ECB can’t afford to squander Hundred ‘lottery win’, says finance expert
Shares in the competitions eight teams came with a total price tag of around £520million.
The England and Wales Cricket Board has been warned its Hundred windfall must be used wisely to prevent the cash injection becoming a “glorified payday loan”.
An auction of stakes in the competition’s eight city-based sides raised a remarkable sum over the past fortnight, with global investors clamouring for shares that came with a total price tag of around £520million.
That is the figure the ECB expects to have at its disposal as it looks to fulfil its aim of refinancing the sport for a generation, with around £50m set aside for the recreational game and the rest to be divided between the 18 first-class counties and Lord’s owners, Marylebone Cricket Club.
An estimated one-off hit of between £22-27m could prove a lifeline for county sides, but sports finance expert Kieran Maguire, who lectures at Liverpool University, insists it is not a magic cure.
He believes the way the money is handled is as important as the final tally if it is to act as more than a sticking plaster.
“It’s about how wisely they spend this lottery win, because that’s what it is. There is a long-term issue when it comes to the sustainability of professional cricket,” he told the PA news agency.
“Parts of the game have become increasingly marginalised over the years, with the result that many clubs run at a loss and fall into debt.
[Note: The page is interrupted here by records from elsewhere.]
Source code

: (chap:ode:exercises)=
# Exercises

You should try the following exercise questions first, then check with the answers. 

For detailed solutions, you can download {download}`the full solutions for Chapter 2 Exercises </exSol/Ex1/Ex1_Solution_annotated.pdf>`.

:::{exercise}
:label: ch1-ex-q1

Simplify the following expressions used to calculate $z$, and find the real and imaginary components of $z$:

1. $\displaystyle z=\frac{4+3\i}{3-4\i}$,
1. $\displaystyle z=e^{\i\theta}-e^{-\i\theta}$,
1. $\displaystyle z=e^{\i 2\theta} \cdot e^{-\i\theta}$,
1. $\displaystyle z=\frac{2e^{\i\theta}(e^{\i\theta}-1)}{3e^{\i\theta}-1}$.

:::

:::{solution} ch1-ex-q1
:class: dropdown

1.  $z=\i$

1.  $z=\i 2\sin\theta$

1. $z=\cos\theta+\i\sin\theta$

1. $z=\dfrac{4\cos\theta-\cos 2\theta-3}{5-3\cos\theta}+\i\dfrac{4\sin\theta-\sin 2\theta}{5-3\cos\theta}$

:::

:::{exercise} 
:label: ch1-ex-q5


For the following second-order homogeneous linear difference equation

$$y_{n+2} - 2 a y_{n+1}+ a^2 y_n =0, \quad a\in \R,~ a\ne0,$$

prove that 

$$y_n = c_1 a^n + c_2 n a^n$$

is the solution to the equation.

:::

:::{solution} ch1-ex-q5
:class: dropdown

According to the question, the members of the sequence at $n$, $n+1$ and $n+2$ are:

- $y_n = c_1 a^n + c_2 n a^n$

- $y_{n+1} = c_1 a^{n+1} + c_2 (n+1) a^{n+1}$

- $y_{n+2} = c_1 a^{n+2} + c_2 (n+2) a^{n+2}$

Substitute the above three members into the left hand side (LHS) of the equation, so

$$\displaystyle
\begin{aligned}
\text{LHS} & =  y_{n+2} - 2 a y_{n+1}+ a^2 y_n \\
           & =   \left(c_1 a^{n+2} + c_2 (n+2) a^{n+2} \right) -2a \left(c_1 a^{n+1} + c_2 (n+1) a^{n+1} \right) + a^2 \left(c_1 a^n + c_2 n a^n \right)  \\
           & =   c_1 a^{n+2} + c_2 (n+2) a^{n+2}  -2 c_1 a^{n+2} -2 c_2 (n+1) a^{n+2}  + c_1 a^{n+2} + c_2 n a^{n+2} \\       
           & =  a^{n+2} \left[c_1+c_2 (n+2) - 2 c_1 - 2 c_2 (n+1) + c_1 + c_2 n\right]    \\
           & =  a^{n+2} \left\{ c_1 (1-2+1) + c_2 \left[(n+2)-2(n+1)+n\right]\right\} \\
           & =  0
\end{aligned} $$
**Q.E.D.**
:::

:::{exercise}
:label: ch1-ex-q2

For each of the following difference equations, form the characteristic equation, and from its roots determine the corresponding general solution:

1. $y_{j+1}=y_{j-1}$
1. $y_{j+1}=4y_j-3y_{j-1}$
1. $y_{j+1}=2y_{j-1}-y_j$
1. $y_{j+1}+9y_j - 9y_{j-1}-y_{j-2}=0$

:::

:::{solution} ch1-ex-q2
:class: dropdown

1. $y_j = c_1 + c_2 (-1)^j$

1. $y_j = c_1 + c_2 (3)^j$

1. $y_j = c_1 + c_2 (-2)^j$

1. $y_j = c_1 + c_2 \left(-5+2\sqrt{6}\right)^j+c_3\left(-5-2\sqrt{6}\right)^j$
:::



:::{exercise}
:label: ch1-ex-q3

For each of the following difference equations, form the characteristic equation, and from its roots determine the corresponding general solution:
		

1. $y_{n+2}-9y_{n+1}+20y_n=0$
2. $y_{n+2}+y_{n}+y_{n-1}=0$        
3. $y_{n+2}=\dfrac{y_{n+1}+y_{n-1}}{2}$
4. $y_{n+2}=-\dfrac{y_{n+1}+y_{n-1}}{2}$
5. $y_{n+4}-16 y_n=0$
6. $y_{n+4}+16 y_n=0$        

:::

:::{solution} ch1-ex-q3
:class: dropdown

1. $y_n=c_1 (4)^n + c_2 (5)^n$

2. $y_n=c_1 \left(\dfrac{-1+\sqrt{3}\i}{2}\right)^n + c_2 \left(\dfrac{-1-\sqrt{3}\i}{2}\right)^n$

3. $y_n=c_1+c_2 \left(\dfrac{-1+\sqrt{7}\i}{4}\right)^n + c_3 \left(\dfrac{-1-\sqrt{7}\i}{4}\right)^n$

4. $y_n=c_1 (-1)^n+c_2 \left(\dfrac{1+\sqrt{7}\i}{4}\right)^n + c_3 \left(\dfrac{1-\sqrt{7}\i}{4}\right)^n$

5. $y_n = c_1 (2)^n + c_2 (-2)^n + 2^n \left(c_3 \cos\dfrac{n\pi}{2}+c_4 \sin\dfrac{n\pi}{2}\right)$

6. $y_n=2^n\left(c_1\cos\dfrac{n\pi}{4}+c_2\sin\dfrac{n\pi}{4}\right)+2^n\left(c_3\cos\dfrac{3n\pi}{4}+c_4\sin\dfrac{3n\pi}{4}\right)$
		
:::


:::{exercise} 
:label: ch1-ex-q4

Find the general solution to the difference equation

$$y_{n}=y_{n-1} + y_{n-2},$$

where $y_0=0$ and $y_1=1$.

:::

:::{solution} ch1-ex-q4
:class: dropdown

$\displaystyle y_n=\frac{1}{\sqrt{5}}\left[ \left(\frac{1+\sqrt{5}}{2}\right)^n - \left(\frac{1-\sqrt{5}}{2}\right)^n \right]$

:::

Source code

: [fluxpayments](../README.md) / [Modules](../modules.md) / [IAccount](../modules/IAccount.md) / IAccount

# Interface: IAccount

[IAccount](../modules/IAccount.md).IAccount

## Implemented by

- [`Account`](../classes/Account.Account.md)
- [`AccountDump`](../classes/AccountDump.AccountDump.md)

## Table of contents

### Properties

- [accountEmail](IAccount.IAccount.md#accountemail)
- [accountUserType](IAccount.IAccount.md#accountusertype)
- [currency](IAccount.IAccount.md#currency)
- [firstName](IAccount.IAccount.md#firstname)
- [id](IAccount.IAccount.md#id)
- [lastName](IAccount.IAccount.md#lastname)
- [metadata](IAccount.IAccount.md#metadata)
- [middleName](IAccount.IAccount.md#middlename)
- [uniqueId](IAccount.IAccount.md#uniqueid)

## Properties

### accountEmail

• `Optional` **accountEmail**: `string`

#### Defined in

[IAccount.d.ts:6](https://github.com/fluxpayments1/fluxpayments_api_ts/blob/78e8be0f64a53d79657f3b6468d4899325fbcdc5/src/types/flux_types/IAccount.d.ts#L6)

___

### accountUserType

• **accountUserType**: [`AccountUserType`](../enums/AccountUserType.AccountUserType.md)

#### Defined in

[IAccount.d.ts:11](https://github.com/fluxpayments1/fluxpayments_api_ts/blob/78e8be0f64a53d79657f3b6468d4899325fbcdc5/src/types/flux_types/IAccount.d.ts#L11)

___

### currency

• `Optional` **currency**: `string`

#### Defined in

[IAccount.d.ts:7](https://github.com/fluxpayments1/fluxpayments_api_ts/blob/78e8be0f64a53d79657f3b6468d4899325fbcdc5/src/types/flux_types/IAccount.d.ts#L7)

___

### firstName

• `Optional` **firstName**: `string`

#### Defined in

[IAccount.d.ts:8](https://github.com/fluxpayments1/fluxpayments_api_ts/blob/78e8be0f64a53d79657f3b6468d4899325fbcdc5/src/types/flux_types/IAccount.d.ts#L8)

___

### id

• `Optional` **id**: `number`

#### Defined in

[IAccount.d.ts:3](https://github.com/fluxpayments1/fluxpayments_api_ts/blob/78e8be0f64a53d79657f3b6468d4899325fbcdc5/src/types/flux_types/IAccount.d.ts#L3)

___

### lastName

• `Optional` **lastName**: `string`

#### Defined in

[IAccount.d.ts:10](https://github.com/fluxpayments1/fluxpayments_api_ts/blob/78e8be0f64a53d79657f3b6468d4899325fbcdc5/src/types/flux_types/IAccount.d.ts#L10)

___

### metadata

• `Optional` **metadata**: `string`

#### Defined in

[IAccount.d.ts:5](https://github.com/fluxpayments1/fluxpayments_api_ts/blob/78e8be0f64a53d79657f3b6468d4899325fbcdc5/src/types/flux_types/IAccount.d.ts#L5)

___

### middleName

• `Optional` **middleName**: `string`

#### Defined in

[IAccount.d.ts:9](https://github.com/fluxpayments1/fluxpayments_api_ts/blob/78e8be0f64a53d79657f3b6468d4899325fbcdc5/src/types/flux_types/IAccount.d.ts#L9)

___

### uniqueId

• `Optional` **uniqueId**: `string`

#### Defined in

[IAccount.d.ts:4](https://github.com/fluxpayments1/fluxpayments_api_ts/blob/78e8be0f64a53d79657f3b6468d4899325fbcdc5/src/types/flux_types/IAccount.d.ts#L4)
Some of the losses which are being incurred are quite substantial.
“When you are giving away a big percentage of future TV revenues, you can look at that and see it as a glorified payday loan. It’s easily spent away on a few vanity projects.
“Unless you set a new budget for sustainability we’re going to be in a very similar position in a few years’ time. The one thing we know about the history of cricket and finance is that we never learn anything from the history of cricket and finance.”
“We want the money to be invested rather than ‘spent’,” said chief executive Richard Gould on Thursday.
“We want to make sure it has a really long-term impact.”
Doctor Dan Plumley, a sports finance expert at Sheffield Hallam University, is optimistic about the future given the unexpected scale of the gold rush.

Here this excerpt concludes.